- [WORK TO COMPLETE]
Repeat nothing but the lines below running from the one containing "of Scenic within" to the one containing "[_Escher_](/src/ui/lib/escher/README.md) is a". Keep both end lines.

- [DATASET EXTRACT]
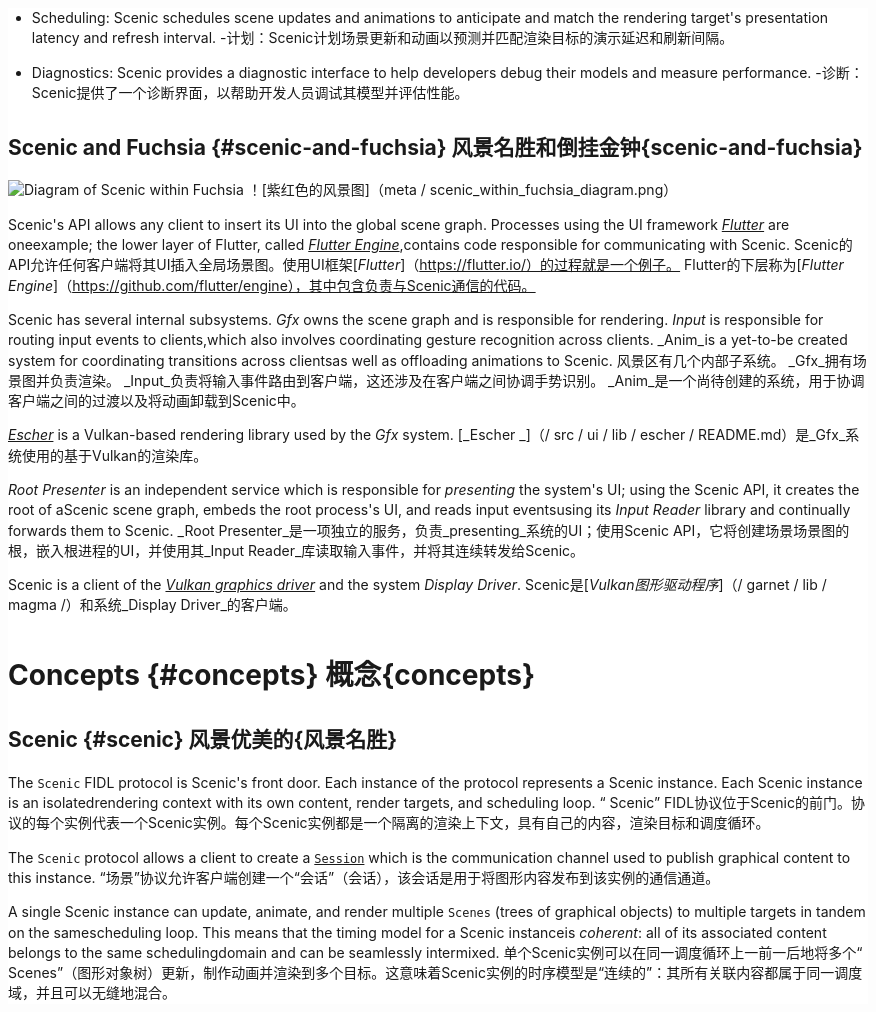  
- Scheduling: Scenic schedules scene updates and animations to anticipate and match the rendering target's presentation latency and refresh interval. -计划：Scenic计划场景更新和动画以预测并匹配渲染目标的演示延迟和刷新间隔。

 
- Diagnostics: Scenic provides a diagnostic interface to help developers debug their models and measure performance. -诊断：Scenic提供了一个诊断界面，以帮助开发人员调试其模型并评估性能。

 
## Scenic and Fuchsia {#scenic-and-fuchsia}  风景名胜和倒挂金钟{scenic-and-fuchsia} 

![Diagram of Scenic within Fuchsia](meta/scenic_within_fuchsia_diagram.png)  ！[紫红色的风景图]（meta / scenic_within_fuchsia_diagram.png）

Scenic's API allows any client to insert its UI into the global scene graph. Processes using the UI framework [_Flutter_](https://flutter.io/) are oneexample; the lower layer of Flutter, called [_Flutter Engine_](https://github.com/flutter/engine),contains code responsible for communicating with Scenic. Scenic的API允许任何客户端将其UI插入全局场景图。使用UI框架[_Flutter_]（https://flutter.io/）的过程就是一个例子。 Flutter的下层称为[_Flutter Engine_]（https://github.com/flutter/engine），其中包含负责与Scenic通信的代码。

Scenic has several internal subsystems. _Gfx_ owns the scene graph and is responsible for rendering. _Input_ is responsible for routing input events to clients,which also involves coordinating gesture recognition across clients. _Anim_is a yet-to-be created system for coordinating transitions across clientsas well as offloading animations to Scenic. 风景区有几个内部子系统。 _Gfx_拥有场景图并负责渲染。 _Input_负责将输入事件路由到客户端，这还涉及在客户端之间协调手势识别。 _Anim_是一个尚待创建的系统，用于协调客户端之间的过渡以及将动画卸载到Scenic中。

[_Escher_](/src/ui/lib/escher/README.md) is a Vulkan-based rendering library used by the _Gfx_ system. [_Escher _]（/ src / ui / lib / escher / README.md）是_Gfx_系统使用的基于Vulkan的渲染库。

_Root Presenter_ is an independent service which is responsible for _presenting_ the system's UI; using the Scenic API, it creates the root of aScenic scene graph, embeds the root process's UI, and reads input eventsusing its _Input Reader_ library and continually forwards them to Scenic. _Root Presenter_是一项独立的服务，负责_presenting_系统的UI；使用Scenic API，它将创建场景场景图的根，嵌入根进程的UI，并使用其_Input Reader_库读取输入事件，并将其连续转发给Scenic。

Scenic is a client of the [_Vulkan graphics driver_](/garnet/lib/magma/) and the system _Display Driver_. Scenic是[_Vulkan图形驱动程序_]（/ garnet / lib / magma /）和系统_Display Driver_的客户端。

 
# Concepts {#concepts}  概念{concepts} 

 
## Scenic {#scenic}  风景优美的{风景名胜} 

The `Scenic` FIDL protocol is Scenic's front door.  Each instance of the protocol represents a Scenic instance. Each Scenic instance is an isolatedrendering context with its own content, render targets, and scheduling loop. “ Scenic” FIDL协议位于Scenic的前门。协议的每个实例代表一个Scenic实例。每个Scenic实例都是一个隔离的渲染上下文，具有自己的内容，渲染目标和调度循环。

The `Scenic` protocol allows a client to create a [`Session`](#session) which is the communication channel used to publish graphical content to this instance. “场景”协议允许客户端创建一个“会话”（会话），该会话是用于将图形内容发布到该实例的通信通道。

A single Scenic instance can update, animate, and render multiple `Scenes` (trees of graphical objects) to multiple targets in tandem on the samescheduling loop.  This means that the timing model for a Scenic instanceis _coherent_: all of its associated content belongs to the same schedulingdomain and can be seamlessly intermixed. 单个Scenic实例可以在同一调度循环上一前一后地将多个“ Scenes”（图形对象树）更新，制作动画并渲染到多个目标。这意味着Scenic实例的时序模型是“连续的”：其所有关联内容都属于同一调度域，并且可以无缝地混合。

- [RESULT BELOW]
![Diagram of Scenic within Fuchsia](meta/scenic_within_fuchsia_diagram.png)  ！[紫红色的风景图]（meta / scenic_within_fuchsia_diagram.png）

Scenic's API allows any client to insert its UI into the global scene graph. Processes using the UI framework [_Flutter_](https://flutter.io/) are oneexample; the lower layer of Flutter, called [_Flutter Engine_](https://github.com/flutter/engine),contains code responsible for communicating with Scenic. Scenic的API允许任何客户端将其UI插入全局场景图。使用UI框架[_Flutter_]（https://flutter.io/）的过程就是一个例子。 Flutter的下层称为[_Flutter Engine_]（https://github.com/flutter/engine），其中包含负责与Scenic通信的代码。

Scenic has several internal subsystems. _Gfx_ owns the scene graph and is responsible for rendering. _Input_ is responsible for routing input events to clients,which also involves coordinating gesture recognition across clients. _Anim_is a yet-to-be created system for coordinating transitions across clientsas well as offloading animations to Scenic. 风景区有几个内部子系统。 _Gfx_拥有场景图并负责渲染。 _Input_负责将输入事件路由到客户端，这还涉及在客户端之间协调手势识别。 _Anim_是一个尚待创建的系统，用于协调客户端之间的过渡以及将动画卸载到Scenic中。

[_Escher_](/src/ui/lib/escher/README.md) is a Vulkan-based rendering library used by the _Gfx_ system. [_Escher _]（/ src / ui / lib / escher / README.md）是_Gfx_系统使用的基于Vulkan的渲染库。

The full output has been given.